Bilin bakalım, şu cümleler nerede yer almaktadır; “Ortaöğretimdeki okullaşma oranı yüzde 93,3e yükselmekle beraber, bölgesel farklılıklar önemini korumaya devam etmektedir… Ortaöğretime geçiş oranları erkeklerde yüzde 85,3 iken kızlarda bu oran yüzde 82,9dur. İlköğretimden mezun olan ve ortaöğretime geçiş yapan kızların oranının düşük olması ortaöğretimde okullaşma oranlarında cinsiyetler arası fark yaratmaktadır.”

Nerede yer almış olabilir bu cümleler ? CHP eğitim raporunda mı? Yoksa, TÜİSAD eğitim raporunda mı? Bilemediniz…Bu değerlendirmeler AKP hükümetinin, Başbakan Recep Tayyip Erdoğan ile Bakanlar Kurulu’nun altına imza attıkları 2012 Yılı Programı’nın 205’nci sayfasında yer alıyor.

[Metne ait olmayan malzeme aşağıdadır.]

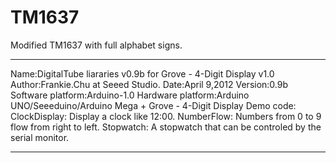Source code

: # TM1637
Modified TM1637 with full alphabet signs.


******************************************************************

Name:DigitalTube liararies v0.9b for Grove - 4-Digit Display v1.0
Author:Frankie.Chu at Seeed Studio.
Date:April 9,2012
Version:0.9b
Software platform:Arduino-1.0
Hardware platform:Arduino UNO/Seeeduino/Arduino Mega +
                 Grove - 4-Digit Display
Demo code:
 ClockDisplay: Display a clock like 12:00.
 NumberFlow: Numbers from 0 to 9 flow from right to left.
 Stopwatch: A stopwatch that can be controled by the serial
 monitor.
*******************************************************************
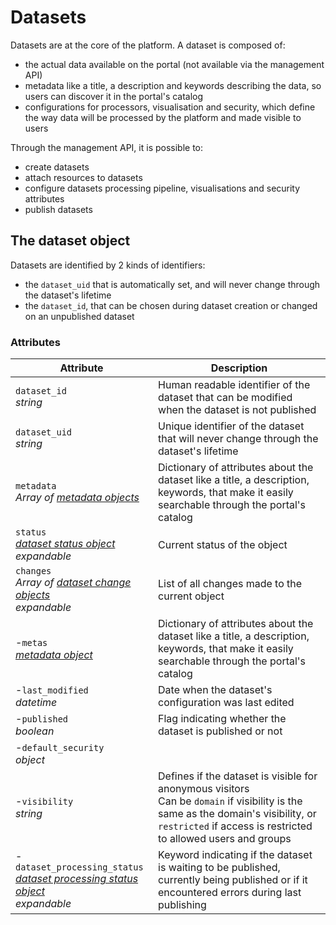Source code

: # Datasets

Datasets are at the core of the platform. A dataset is composed of:

- the actual data available on the portal (not available via the management API)
- metadata like a title, a description and keywords describing the data, so users can discover it in the portal's catalog
- configurations for processors, visualisation and security, which define the way data will be processed by the platform and made visible to users

Through the management API, it is possible to:

- create datasets
- attach resources to datasets
- configure datasets processing pipeline, visualisations and security attributes
- publish datasets

## The dataset object

Datasets are identified by 2 kinds of identifiers:

- the `dataset_uid` that is automatically set, and will never change through the dataset's lifetime
- the `dataset_id`, that can be chosen during dataset creation or changed on an unpublished dataset

### Attributes

Attribute | Description
--------- | -----------
`dataset_id` <br> *string*       | Human readable identifier of the dataset that can be modified when the dataset is not published
`dataset_uid` <br> *string*      | Unique identifier of the dataset that will never change through the dataset's lifetime
`metadata` <br> *Array of [metadata objects](#dataset-metadata)* | Dictionary of attributes about the dataset like a title, a description, keywords, that make it easily searchable through the portal's catalog
`status` <br> *[dataset status object](#dataset-status)* <br> <em class="expandable">expandable</em> | Current status of the object
`changes` <br> *Array of [dataset change objects](#dataset-changes)* <br> <em class="expandable">expandable</em> | List of all changes made to the current object
-`metas` <br> *[metadata object](#dataset-metadata)* | Dictionary of attributes about the dataset like a title, a description, keywords, that make it easily searchable through the portal's catalog
-`last_modified` <br> *datetime*  | Date when the dataset's configuration was last edited
-`published` <br> *boolean*       | Flag indicating whether the dataset is published or not
-`default_security` <br> *object* |
-`visibility` <br> *string*       | Defines if the dataset is visible for anonymous visitors <br> Can be `domain` if visibility is the same as the domain's visibility, or `restricted` if access is restricted to allowed users and groups
-`dataset_processing_status` <br> *[dataset processing status object](#dataset-processing-status)* <br> <em class="expandable">expandable</em> | Keyword indicating if the dataset is waiting to be published, currently being published or if it encountered errors during last publishing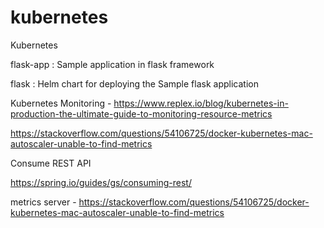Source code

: # kubernetes
Kubernetes

flask-app : Sample application in flask framework

flask     : Helm chart for deploying the Sample flask application

Kubernetes Monitoring - https://www.replex.io/blog/kubernetes-in-production-the-ultimate-guide-to-monitoring-resource-metrics

https://stackoverflow.com/questions/54106725/docker-kubernetes-mac-autoscaler-unable-to-find-metrics 

Consume REST API

https://spring.io/guides/gs/consuming-rest/

metrics server - https://stackoverflow.com/questions/54106725/docker-kubernetes-mac-autoscaler-unable-to-find-metrics 
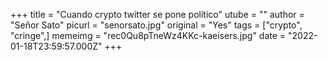+++
title = "Cuando crypto twitter se pone político"
utube = ""
author = "Señor Sato"
picurl = "senorsato.jpg"
original = "Yes"
tags = ["crypto", "cringe",]
memeimg = "rec0Qu8pTneWz4KKc-kaeisers.jpg"
date = "2022-01-18T23:59:57.000Z"
+++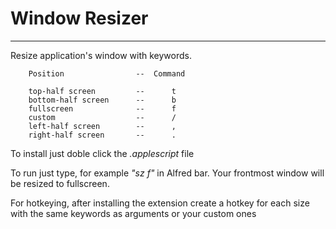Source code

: Window Resizer
=================

***
Resize application's window with keywords.

		Position				-- 	Command

		top-half screen			-- 		t
		bottom-half screen		-- 		b
		fullscreen 				-- 		f
		custom					-- 		/
		left-half screen 		-- 		,  
		right-half screen 		-- 		. 

To install just doble click the *.applescript* file 

To run just type, for example *"sz f"* in Alfred bar.
Your frontmost window will be resized to fullscreen.

For hotkeying, after installing the extension create a hotkey for 
each size with the same keywords as arguments or your custom ones 


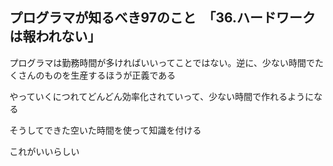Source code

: ## プログラマが知るべき97のこと　「36.ハードワークは報われない」
プログラマは勤務時間が多ければいいってことではない。逆に、少ない時間でたくさんのものを生産するほうが正義である

やっていくにつれてどんどん効率化されていって、少ない時間で作れるようになる

そうしてできた空いた時間を使って知識を付ける

これがいいらしい
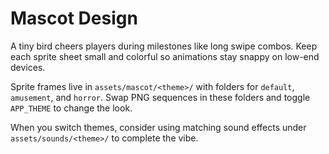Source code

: # Mascot Design

A tiny bird cheers players during milestones like long swipe combos. Keep each sprite sheet small and colorful so animations stay snappy on low-end devices.

Sprite frames live in `assets/mascot/<theme>/` with folders for `default`, `amusement`, and `horror`. Swap PNG sequences in these folders and toggle `APP_THEME` to change the look.

When you switch themes, consider using matching sound effects under `assets/sounds/<theme>/` to complete the vibe.

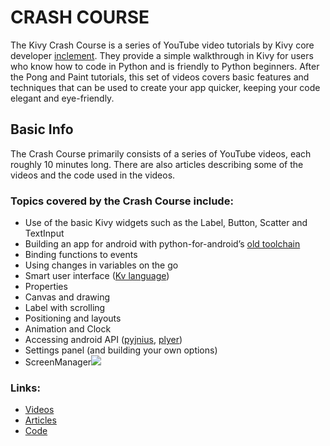 ﻿# CRASH COURSE

The Kivy Crash Course is a series of YouTube video tutorials by Kivy core developer [inclement](https://github.com/inclement). They provide a simple walkthrough in Kivy for users who know how to code in Python and is friendly to Python beginners. After the Pong and Paint tutorials, this set of videos covers basic features and techniques that can be used to create your app quicker, keeping your code elegant and eye-friendly.

## Basic Info

The Crash Course primarily consists of a series of YouTube videos, each roughly 10 minutes long. There are also articles describing some of the videos and the code used in the videos.

### Topics covered by the Crash Course include:

- Use of the basic Kivy widgets such as the Label, Button, Scatter and TextInput
- Building an app for android with python-for-android’s [old toolchain](https://github.com/kivy/python-for-android/tree/old_toolchain)
- Binding functions to events
- Using changes in variables on the go
- Smart user interface ([Kv language](https://kivy.org/docs/guide/lang.html))
- Properties
- Canvas and drawing
- Label with scrolling
- Positioning and layouts
- Animation and Clock
- Accessing android API ([pyjnius](https://github.com/kivy/pyjnius), [plyer](https://github.com/kivy/plyer))
- Settings panel (and building your own options)
- ScreenManager![](Aspose.Words.849effdb-ba7d-48f3-92f3-f45520a1a0fa.003.png)

### Links:

- [Videos](https://www.youtube.com/watch?v=F7UKmK9eQLY&list=PLdNh1e1kmiPP4YApJm8ENK2yMlwF1_edq)
- [Articles](http://inclem.net/pages/kivy-crash-course)
- [Code](https://github.com/inclement/kivycrashcourse)
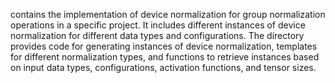 contains the implementation of device normalization for group normalization operations in a specific project. It includes different instances of device normalization for different data types and configurations. The directory provides code for generating instances of device normalization, templates for different normalization types, and functions to retrieve instances based on input data types, configurations, activation functions, and tensor sizes.
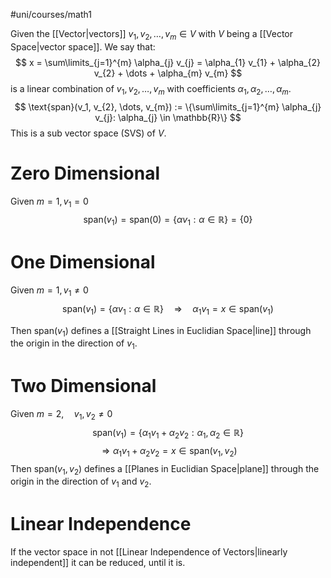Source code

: #uni/courses/math1 

Given the [[Vector|vectors]] $v_1, v_{2}, \dots, v_{m} \in V$ with $V$ being a [[Vector Space|vector space]]. We say that:
$$
x = \sum\limits_{j=1}^{m} \alpha_{j} v_{j} = \alpha_{1} v_{1} + \alpha_{2} v_{2} + \dots + \alpha_{m} v_{m}
$$
is a linear combination of $v_1, v_{2}, \dots, v_{m}$ with coefficients $\alpha_1, \alpha_{2}, \dots, \alpha_{m}$.
$$
\text{span}(v_1, v_{2}, \dots, v_{m}) := \{\sum\limits_{j=1}^{m} \alpha_{j} v_{j}: \alpha_{j} \in \mathbb{R}\}
$$
This is a sub vector space (SVS) of $V$.

# Zero Dimensional

Given $m=1, v_{1}=0$
$$
\text{span}(v_{1}) = \text{span}(0) = \{\alpha v_{1}: \alpha \in \mathbb{R}\} = \{0\}
$$

# One Dimensional

Given $m=1, v_{1} \neq 0$
$$
\text{span}(v_{1}) = \{\alpha v_{1}: \alpha \in \mathbb{R}\} \quad \Rightarrow \quad \alpha_{1} v_{1} = x \in \text{span}(v_{1})
$$

Then $\text{span}(v_{1})$ defines a [[Straight Lines in Euclidian Space|line]] through the origin in the direction of $v_{1}$.

# Two Dimensional

Given $m=2, \quad v_{1}, v_{2} \neq 0$
$$
\text{span}(v_{1}) = \{\alpha_{1} v_{1} + \alpha_{2} v_{2}: \alpha_{1}, \alpha_{2} \in \mathbb{R}\} 
$$
$$
\Rightarrow \alpha_{1} v_{1} + \alpha_{2} v_{2} = x \in \text{span}(v_{1}, v_{2})
$$
Then $\text{span}(v_{1}, v_{2})$ defines a [[Planes in Euclidian Space|plane]] through the origin in the direction of $v_{1}$ and $v_{2}$.

# Linear Independence

If the vector space in not [[Linear Independence of Vectors|linearly independent]] it can be reduced, until it is.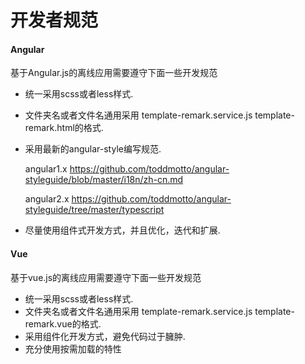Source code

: # 开发者规范

#### Angular

基于Angular.js的离线应用需要遵守下面一些开发规范

* 统一采用scss或者less样式.
* 文件夹名或者文件名通用采用 template-remark.service.js  template-remark.html的格式.
* 采用最新的angular-style编写规范.

  angular1.x
  https://github.com/toddmotto/angular-styleguide/blob/master/i18n/zh-cn.md

  angular2.x
  https://github.com/toddmotto/angular-styleguide/tree/master/typescript

* 尽量使用组件式开发方式，并且优化，迭代和扩展.


#### Vue

基于vue.js的离线应用需要遵守下面一些开发规范

* 统一采用scss或者less样式.
* 文件夹名或者文件名通用采用 template-remark.service.js  template-remark.vue的格式.
* 采用组件化开发方式，避免代码过于臃肿.
* 充分使用按需加载的特性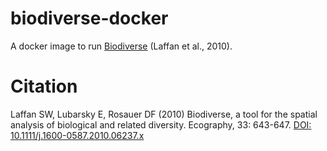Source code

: # biodiverse-docker
A docker image to run [Biodiverse](https://shawnlaffan.github.io/biodiverse/) (Laffan et al., 2010).


# Citation
Laffan SW, Lubarsky E, Rosauer DF (2010) Biodiverse, a tool for the spatial analysis of biological and related diversity. Ecography, 33: 643-647. [DOI: 10.1111/j.1600-0587.2010.06237.x](https://onlinelibrary.wiley.com/doi/10.1111/j.1600-0587.2010.06237.x)

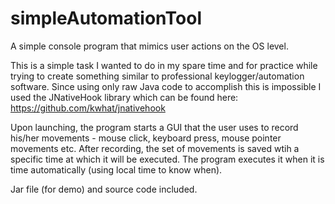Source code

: # simpleAutomationTool
A simple console program that mimics user actions on the OS level.

This is a simple task I wanted to do in my spare time and for practice while trying to create something similar to professional keylogger/automation software. Since using only raw Java code to accomplish this is impossible I used the JNativeHook library which can be found here: https://github.com/kwhat/jnativehook

Upon launching, the program starts a GUI that the user uses to record his/her movements - mouse click, keyboard press, mouse pointer movements etc. After recording, the set of movements is saved wtih a specific time at which it will be executed. The program executes it when it is time automatically (using local time to know when).

Jar file (for demo) and source code included.

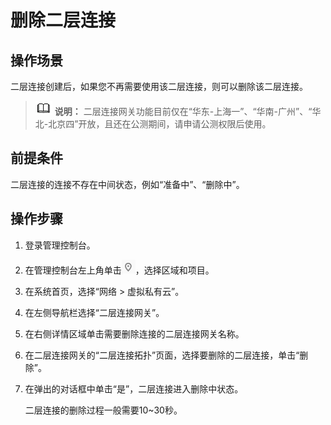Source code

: # 删除二层连接<a name="vpc_l2cg_0008"></a>

## 操作场景<a name="section51609520529"></a>

二层连接创建后，如果您不再需要使用该二层连接，则可以删除该二层连接。

>![](public_sys-resources/icon-note.gif) **说明：** 
>二层连接网关功能目前仅在“华东-上海一”、“华南-广州”、“华北-北京四”开放，且还在公测期间，请申请公测权限后使用。

## 前提条件<a name="section1368529205211"></a>

二层连接的连接不存在中间状态，例如“准备中”、“删除中”。

## 操作步骤<a name="section032372815216"></a>

1.  登录管理控制台。
2.  在管理控制台左上角单击![](figures/icon-region.png)，选择区域和项目。
3.  在系统首页，选择“网络 \> 虚拟私有云”。
4.  在左侧导航栏选择“二层连接网关”。
5.  在右侧详情区域单击需要删除连接的二层连接网关名称。
6.  在二层连接网关的“二层连接拓扑”页面，选择要删除的二层连接，单击“删除”。
7.  在弹出的对话框中单击“是”，二层连接进入删除中状态。

    二层连接的删除过程一般需要10\~30秒。


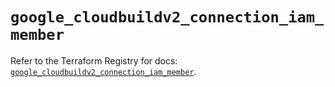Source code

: # `google_cloudbuildv2_connection_iam_member`

Refer to the Terraform Registry for docs: [`google_cloudbuildv2_connection_iam_member`](https://registry.terraform.io/providers/hashicorp/google-beta/6.49.1/docs/resources/google_cloudbuildv2_connection_iam_member).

Aynı programın hiçbir yerinde 4+4+4 türü bir niyetin ne gerekçesi, ne de “tedbir”i yer almaktadır. Peki nereden çıktı bu niyet? Bu eğitim projesinden önce ortaya çıkan ne? Dindar gençlik, dindar kuşak beyanı…

Kimse eğip büküp saptırmasın. Eğitime ilişkin bu hamle, tamamen AKP’nin muhafazakarlaşma (yoksa gericileşme mi demeliydik?) projesinin devamıdır.

***

CHP’lilerin dışarıda bırakılmasıyla, komisyondan tekme-tokatla geçirilen yeni yasa tasarısı ile 8 yıl kesintisiz eğitim bitmektedir. Öğrenim kademeleri tasarıyla artık  şöyle: 4 (ilkokul) +4 (ortaokul) +4 (lise). Eğitime başlama yaşı, 5 değil 6 yıla çekiliyor. Ama dünyada bütün ülkelerin yöneldiği “okulöncesi eğitim” yasada yok, yani zorunlu/devlet destekli değil.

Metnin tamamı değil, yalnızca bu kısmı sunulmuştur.